*** Begin section ***
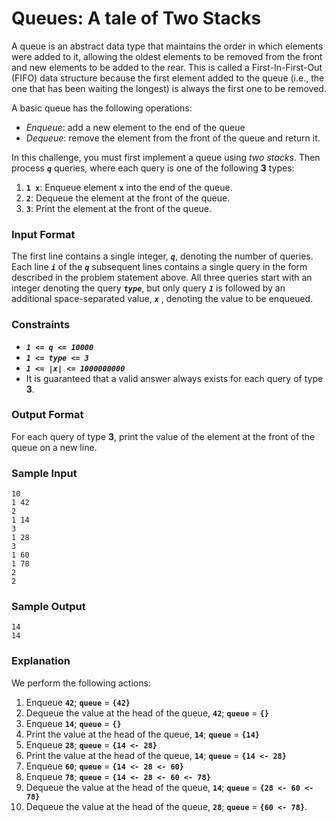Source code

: # Queues: A tale of Two Stacks

A queue is an abstract data type that maintains the order in which elements were added to it, allowing the oldest
elements to be removed from the front and new elements to be added to the rear. This is called a First-In-First-Out
(FIFO) data structure because the first element added to the queue (i.e., the one that has been waiting the longest) is
always the first one to be removed.

A basic queue has the following operations:
- *Enqueue*: add a new element to the end of the queue
- *Dequeue*: remove the element from the front of the queue and return it.
 
In this challenge, you must first implement a queue using *two stacks*. Then process ***`q`*** queries, where each
query is one of the following **3** types:
1. **`1 x`**: Enqueue element **`x`** into the end of the queue.
2. **`2`**: Dequeue the element at the front of the queue.
3. **`3`**: Print the element at the front of the queue.

### Input Format

The first line contains a single integer, ***`q`***, denoting the number of queries. 
Each line ***`i`*** of the ***`q`*** subsequent lines contains a single query in the form described in the problem statement above. All
three queries start with an integer denoting the query ***`type`***, but only query ***`1`*** is followed by an additional space-separated value,
***`x`*** , denoting the value to be enqueued.

### Constraints
- ***`1 <= q <= 10000`***
- ***`1 <= type <= 3`***
- ***`1 <= |x| <= 1000000000`***
- It is guaranteed that a valid answer always exists for each query of type **3**.

### Output Format

For each query of type **3**, print the value of the element at the front of the queue on a new line.

### Sample Input
```
10
1 42
2
1 14
3
1 28
3
1 60
1 78
2
2
```

### Sample Output

```
14
14
```

### Explanation

We perform the following actions:
1. Enqueue **`42`**; **`queue`** = **`{42}`**
2. Dequeue the value at the head of the queue, **`42`**; **`queue`** = **`{}`**
3. Enqueue **`14`**; **`queue`** = **`{}`**
4. Print the value at the head of the queue, **`14`**; **`queue`** = **`{14}`**
5. Enqueue **`28`**; **`queue`** = **`{14 <- 28}`**
6. Print the value at the head of the queue, **`14`**; **`queue`** = **`{14 <- 28}`**
7. Enqueue **`60`**; **`queue`** = **`{14 <- 28 <- 60}`**
8. Enqueue **`78`**; **`queue`** = **`{14 <- 28 <- 60 <- 78}`**
9. Dequeue the value at the head of the queue, **`14`**; **`queue`** = **`{28 <- 60 <- 78}`**
10. Dequeue the value at the head of the queue, **`28`**; **`queue`** = **`{60 <- 78}`**.


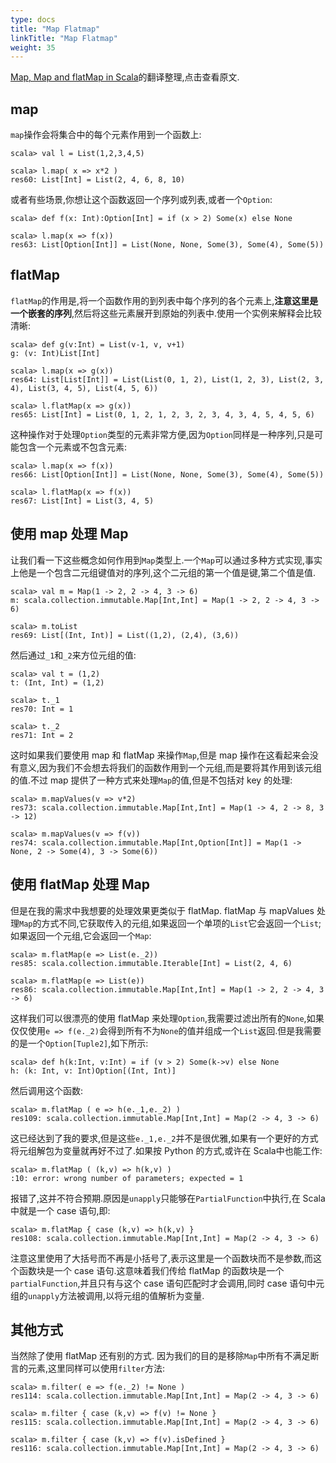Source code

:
 ```yaml
---
type: docs
title: "Map Flatmap"
linkTitle: "Map Flatmap"
weight: 35
---
```


[Map, Map and flatMap in Scala](http://www.brunton-spall.co.uk/post/2011/12/02/map-map-and-flatmap-in-scala/)的翻译整理,点击查看原文.

## map

`map`操作会将集合中的每个元素作用到一个函数上:

	scala> val l = List(1,2,3,4,5)
	
	scala> l.map( x => x*2 )
	res60: List[Int] = List(2, 4, 6, 8, 10)

或者有些场景,你想让这个函数返回一个序列或列表,或者一个`Option`:

	scala> def f(x: Int):Option[Int] = if (x > 2) Some(x) else None
	
	scala> l.map(x => f(x))
	res63: List[Option[Int]] = List(None, None, Some(3), Some(4), Some(5))
	
## flatMap

`flatMap`的作用是,将一个函数作用的到列表中每个序列的各个元素上,**注意这里是一个嵌套的序列**,然后将这些元素展开到原始的列表中.使用一个实例来解释会比较清晰:

	scala> def g(v:Int) = List(v-1, v, v+1)
	g: (v: Int)List[Int]
	
	scala> l.map(x => g(x))
	res64: List[List[Int]] = List(List(0, 1, 2), List(1, 2, 3), List(2, 3, 4), List(3, 4, 5), List(4, 5, 6))
	
	scala> l.flatMap(x => g(x))
	res65: List[Int] = List(0, 1, 2, 1, 2, 3, 2, 3, 4, 3, 4, 5, 4, 5, 6)

这种操作对于处理`Option`类型的元素非常方便,因为`Option`同样是一种序列,只是可能包含一个元素或不包含元素:

	scala> l.map(x => f(x))
	res66: List[Option[Int]] = List(None, None, Some(3), Some(4), Some(5))
	
	scala> l.flatMap(x => f(x))
	res67: List[Int] = List(3, 4, 5)

## 使用 map 处理 Map

让我们看一下这些概念如何作用到`Map`类型上.一个`Map`可以通过多种方式实现,事实上他是一个包含二元组键值对的序列,这个二元组的第一个值是键,第二个值是值.

	scala> val m = Map(1 -> 2, 2 -> 4, 3 -> 6)
	m: scala.collection.immutable.Map[Int,Int] = Map(1 -> 2, 2 -> 4, 3 -> 6)
	
	scala> m.toList
	res69: List[(Int, Int)] = List((1,2), (2,4), (3,6))

然后通过`_1`和`_2`来方位元组的值:

	scala> val t = (1,2)
	t: (Int, Int) = (1,2)
	
	scala> t._1
	res70: Int = 1
	
	scala> t._2
	res71: Int = 2

这时如果我们要使用 map 和 flatMap 来操作`Map`,但是 map 操作在这看起来会没有意义,因为我们不会想去将我们的函数作用到一个元组,而是要将其作用到该元组的值.不过 map 提供了一种方式来处理`Map`的值,但是不包括对 key 的处理:

	scala> m.mapValues(v => v*2)
	res73: scala.collection.immutable.Map[Int,Int] = Map(1 -> 4, 2 -> 8, 3 -> 12)
	
	scala> m.mapValues(v => f(v))
	res74: scala.collection.immutable.Map[Int,Option[Int]] = Map(1 -> None, 2 -> Some(4), 3 -> Some(6))
	
## 使用 flatMap 处理 Map

但是在我的需求中我想要的处理效果更类似于 flatMap. flatMap 与 mapValues 处理`Map`的方式不同,它获取传入的元组,如果返回一个单项的`List`它会返回一个`List`; 如果返回一个元组,它会返回一个`Map`:

	scala> m.flatMap(e => List(e._2))
	res85: scala.collection.immutable.Iterable[Int] = List(2, 4, 6)
	
	scala> m.flatMap(e => List(e))
	res86: scala.collection.immutable.Map[Int,Int] = Map(1 -> 2, 2 -> 4, 3 -> 6)

这样我们可以很漂亮的使用 flatMap 来处理`Option`,我需要过滤出所有的`None`,如果仅仅使用`e => f(e._2)`会得到所有不为`None`的值并组成一个`List`返回.但是我需要的是一个`Option[Tuple2]`,如下所示:

	scala> def h(k:Int, v:Int) = if (v > 2) Some(k->v) else None
	h: (k: Int, v: Int)Option[(Int, Int)]

然后调用这个函数:

	scala> m.flatMap ( e => h(e._1,e._2) )
	res109: scala.collection.immutable.Map[Int,Int] = Map(2 -> 4, 3 -> 6)

这已经达到了我的要求,但是这些`e._1,e._2`并不是很优雅,如果有一个更好的方式将元组解包为变量就再好不过了.如果按 Python 的方式,或许在 Scala中也能工作:

	scala> m.flatMap ( (k,v) => h(k,v) )
	:10: error: wrong number of parameters; expected = 1

报错了,这并不符合预期.原因是`unapply`只能够在`PartialFunction`中执行,在 Scala中就是一个 case 语句,即:

	scala> m.flatMap { case (k,v) => h(k,v) }
	res108: scala.collection.immutable.Map[Int,Int] = Map(2 -> 4, 3 -> 6)
	
注意这里使用了大括号而不再是小括号了,表示这里是一个函数块而不是参数,而这个函数块是一个 case 语句.这意味着我们传给 flatMap 的函数块是一个`partialFunction`,并且只有与这个 case 语句匹配时才会调用,同时 case 语句中元组的`unapply`方法被调用,以将元组的值解析为变量.

## 其他方式

当然除了使用 flatMap 还有别的方式. 因为我们的目的是移除`Map`中所有不满足断言的元素,这里同样可以使用`filter`方法:

	scala> m.filter( e => f(e._2) != None )
	res114: scala.collection.immutable.Map[Int,Int] = Map(2 -> 4, 3 -> 6)
	
	scala> m.filter { case (k,v) => f(v) != None }
	res115: scala.collection.immutable.Map[Int,Int] = Map(2 -> 4, 3 -> 6)
	
	scala> m.filter { case (k,v) => f(v).isDefined }
	res116: scala.collection.immutable.Map[Int,Int] = Map(2 -> 4, 3 -> 6)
*** End section ***
WORK ITEM: Copy all lines of the records in which the string "removed" can be found.

SOLUTION FOR THIS TASK:
elements to be removed from the front and new elements to be added to the rear. This is called a First-In-First-Out
always the first one to be removed.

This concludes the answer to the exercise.